An excellent response to one of my recent posts got me thinking. What should we call it when a woman is considering adoption for her baby?
If you didn't see it, here's what my fellow blogger Jan wrote:
I have gotten so much grief from some for using the term "give up". However, I prefer either "give up" or "relinquish". "Give up" - that is how it felt to me. The term "place" thankfully did not exist in my era.
"Placing" sounds like such a logical, reasoned and positive decision. I do not believe that to usually be the case. "Placing" tries to sound less harsh, but, I think the reality of giving your child to others to raise IS harsh. I would rather us be honest and not try to "pretty up" the terminology to make the decision better than it really is.
A lot of people, especially adoption workers, do say "place." I say it myself from time to time, but I'm never entirely happy with this term. When you think about it, "placing" really is a wimpy, inadequate word. "I placed my baby for adoption" makes the child sound like an inanimate object, a football, some thing you pass from one person to another. It’s also too impersonal--far too bloodless for this deepest and most cutting of decisions.
"Place" doesn’t take into account the sobbing, the heartsickness, the fear or the bottomless loss.
When talking to my son, I try to say "entrust" rather than "give up," because I don't want him to get the idea I ever gave up on
him. (He’s a very smart kid, so he understands the word and what it means when I say “I entrusted you to another family.”)
I also like to say "entrust" with the public to try to get them away from the all-too-common belief that birthmothers are heartless women who never wanted their babies in the first place. "Entrust" also helps people understand all the thought and agonizing care that went into making the decision.
But no matter which way you try to slice it, relinquishing is very definitely a giving up. It’s a defeat by forces bigger than you, and a surrender to those forces. It’s the point at which you say, “I don’t think I can do this,” or “I don’t think I should try this,” or “No one will help me do this.”
Many in the adoption community want to change the way we talk about relinquishment. They advocate using “positive adoption language” that makes things sound prettier. They’d like to see everyone in the world stop saying “give up a baby for adoption.”

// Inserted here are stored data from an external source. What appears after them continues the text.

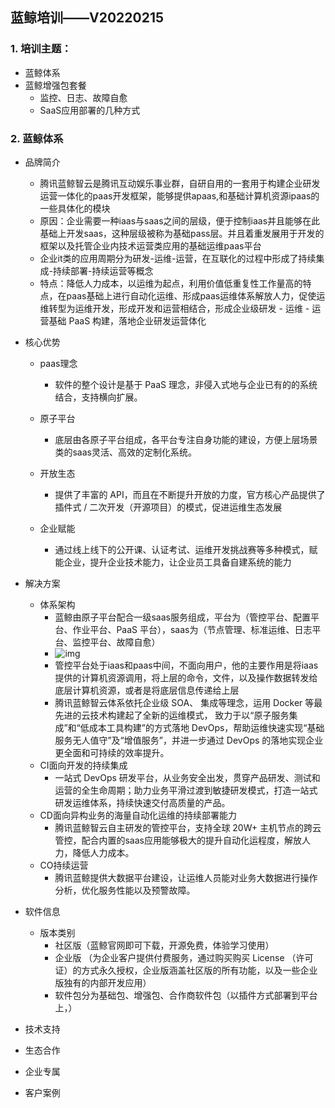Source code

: ## 蓝鲸培训——V20220215

### 1. 培训主题：

- 蓝鲸体系
- 蓝鲸增强包套餐
   - 监控、日志、故障自愈
   - SaaS应用部署的几种方式

### 2. 蓝鲸体系

+ 品牌简介
   +  腾讯蓝鲸智云是腾讯互动娱乐事业群，自研自用的一套用于构建企业研发运营一体化的paas开发框架，能够提供apaas,和基础计算机资源ipaas的一些具体化的模块
   + 原因：企业需要一种iaas与saas之间的层级，便于控制iaas并且能够在此基础上开发saas，这种层级被称为基础pass层。并且着重发展用于开发的框架以及托管企业内技术运营类应用的基础运维paas平台
   + 企业it类的应用周期分为研发-运维-运营，在互联化的过程中形成了持续集成-持续部署-持续运营等概念
   + 特点：降低人力成本，以运维为起点，利用价值低重复性工作量高的特点，在paas基础上进行自动化运维、形成paas运维体系解放人力，促使运维转型为运维开发，形成开发和运营相结合，形成企业级研发 - 运维 - 运营基础 PaaS 构建，落地企业研发运营体化
+ 核心优势

   + paas理念
      + 软件的整个设计是基于 PaaS 理念，非侵入式地与企业已有的的系统结合，支持横向扩展。

   + 原子平台
      + 底层由各原子平台组成，各平台专注自身功能的建设，方便上层场景类的saas灵活、高效的定制化系统。
   + 开放生态
      + 提供了丰富的 API，而且在不断提升开放的力度，官方核心产品提供了插件式 / 二次开发（开源项目）的模式，促进运维生态发展
   + 企业赋能
      + 通过线上线下的公开课、认证考试、运维开发挑战赛等多种模式，赋能企业，提升企业技术能力，让企业员工具备自建系统的能力
+ 解决方案
   + 体系架构
      + 蓝鲸由原子平台配合一级saas服务组成，平台为（管控平台、配置平台、作业平台、PaaS 平台），saas为（节点管理、标准运维、日志平台、监控平台、故障自愈）
      + ![img](http://xwyhhhh1.test.upcdn.net/framework_ce_zh.png)
      + 管控平台处于iaas和paas中间，不面向用户，他的主要作用是将iaas提供的计算机资源调用，将上层的命令，文件，以及操作数据转发给底层计算机资源，或者是将底层信息传递给上层
      + 腾讯蓝鲸智云体系依托企业级 SOA、 集成等理念，运用 Docker 等最先进的云技术构建起了全新的运维模式， 致力于以“原子服务集成”和“低成本工具构建”的方式落地 DevOps，帮助运维快速实现“基础服务无人值守”及“增值服务”，并进一步通过 DevOps 的落地实现企业更全面和可持续的效率提升。
   + CI面向开发的持续集成
      + 一站式 DevOps 研发平台，从业务安全出发，贯穿产品研发、测试和运营的全生命周期；助力业务平滑过渡到敏捷研发模式，打造一站式研发运维体系，持续快速交付高质量的产品。
   + CD面向异构业务的海量自动化运维的持续部署能力
      + 腾讯蓝鲸智云自主研发的管控平台，支持全球 20W+ 主机节点的跨云管控，配合内置的saas应用能够极大的提升自动化运程度，解放人力，降低人力成本。
   + CO持续运营
      + 腾讯蓝鲸提供大数据平台建设，让运维人员能对业务大数据进行操作分析，优化服务性能以及预警故障。
+ 软件信息
   + 版本类别
      + 社区版（蓝鲸官网即可下载，开源免费，体验学习使用）
      + 企业版 （为企业客户提供付费服务，通过购买购买 License （许可证）的方式永久授权，企业版涵盖社区版的所有功能，以及一些企业版独有的内部开发应用）
      + 软件包分为基础包、增强包、合作商软件包（以插件方式部署到平台上，）
+ 技术支持
+ 生态合作
+ 企业专属
+ 客户案例

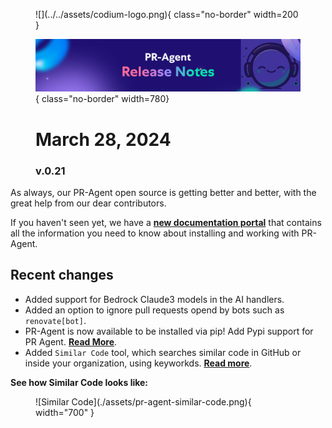 <figure markdown="1">
![](../../assets/codium-logo.png){ class="no-border" width=200 }

![](../../assets/pr-agent%20release%20notes.png){ class="no-border" width=780}
# March 28, 2024
### v.0.21
</figure>

As always, our PR-Agent open source is getting better and better, with the great help from our dear contributors.

If you haven't seen yet, we have a **[new documentation portal](https://pr-agent-docs.codium.ai/)** that contains all the information you need to know about installing and working with PR-Agent.

## Recent changes

- Added support for Bedrock Claude3 models in the AI handlers.
- Added an option to ignore pull requests opend by bots such as `renovate[bot]`.
- PR-Agent is now available to be installed via pip! Add Pypi support for PR Agent. **[Read More](https://test.pypi.org/project/pr-agent/)**.
- Added `Similar Code` tool, which searches similar code in GitHub or inside your organization, using keyworkds. **[Read more](https://pr-agent-docs.codium.ai/tools/similar_code/)**.


**See how Similar Code looks like:**

<figure markdown="1">
![Similar Code](./assets/pr-agent-similar-code.png){ width="700" }
</figure>


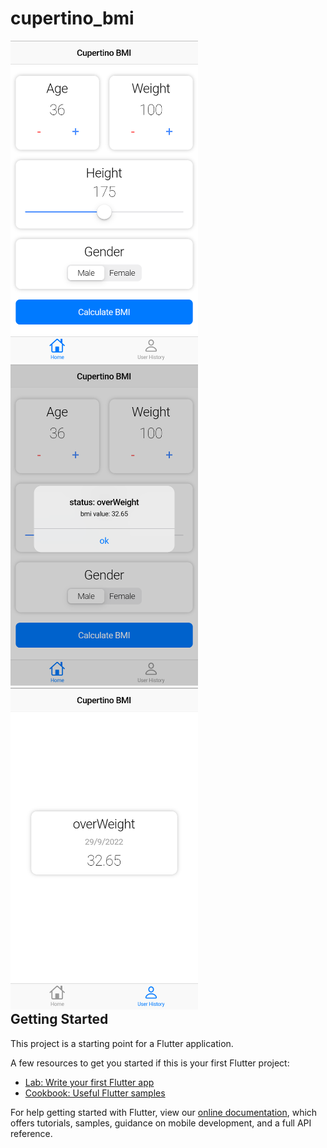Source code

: # cupertino_bmi
<div style='float:left'>
  <img src='assets/screenshot/screenshot-1.png' width=300/>
  <img src='assets/screenshot/screenshot-2.png' width=300/>
  <img src='assets/screenshot/screenshot-3.png' width=300/>
</div>


## Getting Started

This project is a starting point for a Flutter application.

A few resources to get you started if this is your first Flutter project:

- [Lab: Write your first Flutter app](https://flutter.dev/docs/get-started/codelab)
- [Cookbook: Useful Flutter samples](https://flutter.dev/docs/cookbook)

For help getting started with Flutter, view our
[online documentation](https://flutter.dev/docs), which offers tutorials,
samples, guidance on mobile development, and a full API reference.
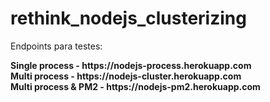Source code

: # rethink_nodejs_clusterizing

Endpoints para testes:

<summary><b>Single process - https://nodejs-process.herokuapp.com</b></summary>

<summary><b>Multi process - https://nodejs-cluster.herokuapp.com</b></summary>

<summary><b>Multi process & PM2 - https://nodejs-pm2.herokuapp.com</b></summary>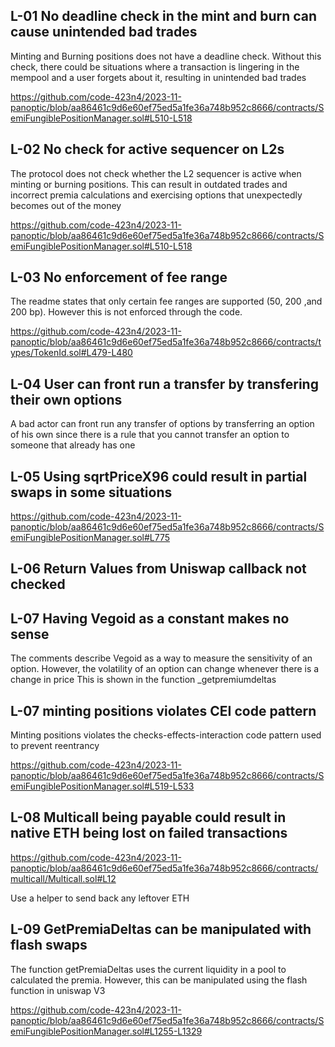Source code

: ## L-01 No deadline check in the mint and burn can cause unintended bad trades
Minting and Burning positions does not have a deadline check. Without this check, there could be situations where a transaction is lingering in the mempool and a user forgets about it, resulting in unintended bad trades

https://github.com/code-423n4/2023-11-panoptic/blob/aa86461c9d6e60ef75ed5a1fe36a748b952c8666/contracts/SemiFungiblePositionManager.sol#L510-L518

## L-02 No check for active sequencer on L2s 
The protocol does not check whether the L2 sequencer is active when minting or burning positions. This can result in outdated trades and incorrect premia calculations and exercising options that unexpectedly becomes out of the money 

https://github.com/code-423n4/2023-11-panoptic/blob/aa86461c9d6e60ef75ed5a1fe36a748b952c8666/contracts/SemiFungiblePositionManager.sol#L510-L518

## L-03 No enforcement of fee range 
The readme states that only certain fee ranges are supported (50, 200 ,and 200 bp). However this is not enforced through the code. 

https://github.com/code-423n4/2023-11-panoptic/blob/aa86461c9d6e60ef75ed5a1fe36a748b952c8666/contracts/types/TokenId.sol#L479-L480





## L-04 User can front run a transfer by transfering their own options
A bad actor can front run any transfer of options by transferring an option of his own since there is a rule that you cannot transfer an option to someone that already has one 


## L-05 Using sqrtPriceX96 could result in partial swaps in some situations

https://github.com/code-423n4/2023-11-panoptic/blob/aa86461c9d6e60ef75ed5a1fe36a748b952c8666/contracts/SemiFungiblePositionManager.sol#L775




## L-06 Return Values from Uniswap callback not checked 


## L-07 Having Vegoid as a constant makes no sense 
The comments describe Vegoid as a way to measure the sensitivity of an option. However, the volatility of an option can change whenever there is a change in price
This is shown in the function _getpremiumdeltas


## L-07 minting positions violates CEI code pattern
Minting positions violates the checks-effects-interaction code pattern used to prevent reentrancy

https://github.com/code-423n4/2023-11-panoptic/blob/aa86461c9d6e60ef75ed5a1fe36a748b952c8666/contracts/SemiFungiblePositionManager.sol#L519-L533

## L-08 Multicall being payable could result in native ETH being lost on failed transactions

https://github.com/code-423n4/2023-11-panoptic/blob/aa86461c9d6e60ef75ed5a1fe36a748b952c8666/contracts/multicall/Multicall.sol#L12

Use a helper to send back any leftover ETH


## L-09 GetPremiaDeltas can be manipulated with flash swaps

The function getPremiaDeltas uses the current liquidity in a pool to calculated the premia. However, this can be manipulated using the flash function in uniswap V3

https://github.com/code-423n4/2023-11-panoptic/blob/aa86461c9d6e60ef75ed5a1fe36a748b952c8666/contracts/SemiFungiblePositionManager.sol#L1255-L1329



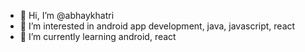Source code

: - 👋 Hi, I’m @abhaykhatri
- 👀 I’m interested in android app development, java, javascript, react
- 🌱 I’m currently learning android, react


<!---
abhaykhatri/abhaykhatri is a ✨ special ✨ repository because its `README.md` (this file) appears on your GitHub profile.
You can click the Preview link to take a look at your changes.
--->
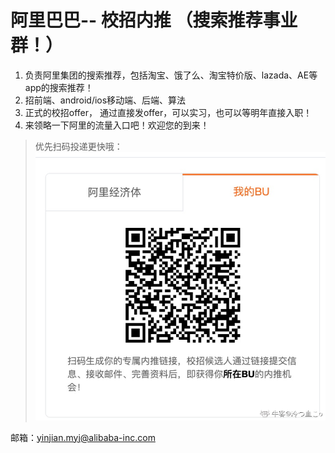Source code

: # 阿里巴巴-- 校招内推 （搜索推荐事业群！）

1. 负责阿里集团的搜索推荐，包括淘宝、饿了么、淘宝特价版、lazada、AE等app的搜索推荐！
2. 招前端、android/ios移动端、后端、算法
3. 正式的校招offer， 通过直接发offer，可以实习，也可以等明年直接入职！
4. 来领略一下阿里的流量入口吧！欢迎您的到来！
> 优先扫码投递更快哦：
![avatar](./内推二维码.png)

邮箱：yinjian.myj@alibaba-inc.com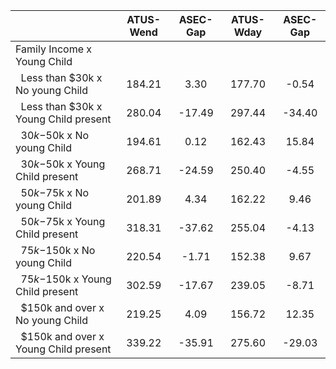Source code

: 
|                      |    ATUS-Wend |     ASEC-Gap |    ATUS-Wday |     ASEC-Gap |
| -------------------- | :----------: | :----------: | :----------: | :----------: |
| Family Income x Young Child |              |              |              |              |
| &nbsp;&nbsp;Less than $30k x No young Child |       184.21 |         3.30 |       177.70 |        -0.54 |
| &nbsp;&nbsp;Less than $30k x Young Child present |       280.04 |       -17.49 |       297.44 |       -34.40 |
| &nbsp;&nbsp;$30k-$50k x No young Child |       194.61 |         0.12 |       162.43 |        15.84 |
| &nbsp;&nbsp;$30k-$50k x Young Child present |       268.71 |       -24.59 |       250.40 |        -4.55 |
| &nbsp;&nbsp;$50k-$75k x No young Child |       201.89 |         4.34 |       162.22 |         9.46 |
| &nbsp;&nbsp;$50k-$75k x Young Child present |       318.31 |       -37.62 |       255.04 |        -4.13 |
| &nbsp;&nbsp;$75k-$150k x No young Child |       220.54 |        -1.71 |       152.38 |         9.67 |
| &nbsp;&nbsp;$75k-$150k x Young Child present |       302.59 |       -17.67 |       239.05 |        -8.71 |
| &nbsp;&nbsp;$150k and over x No young Child |       219.25 |         4.09 |       156.72 |        12.35 |
| &nbsp;&nbsp;$150k and over x Young Child present |       339.22 |       -35.91 |       275.60 |       -29.03 |

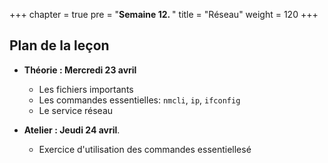 +++
chapter = true
pre = "<b>Semaine 12. </b>"
title = "Réseau"
weight = 120
+++

## Plan de la leçon

- **Théorie : Mercredi 23 avril**
  - Les fichiers importants
  - Les commandes essentielles: `nmcli`, `ip`, `ifconfig`
  - Le service réseau

- **Atelier : Jeudi 24 avril**.
  - Exercice d'utilisation des commandes essentiellesé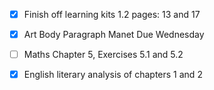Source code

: - [x] Finish off learning kits 1.2 pages: 13 and 17
- [x] Art Body Paragraph Manet Due Wednesday
- [ ] Maths Chapter 5, Exercises 5.1 and 5.2
- [x] English literary analysis of chapters 1 and 2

But the general public isn’t complying, and probably never will. I think the average Joe is on to something by continuing to call it "giving up" a baby. We in the adoption world have good reasons for wanting to soften up the reality, but the cold hard fact is that for the expectant parents, adoption
is a surrender.
Unless you are one of those rare birthmothers who feels 100% in control of and empowered by her decision and the resulting consequences, “giving up” is the most accurate term.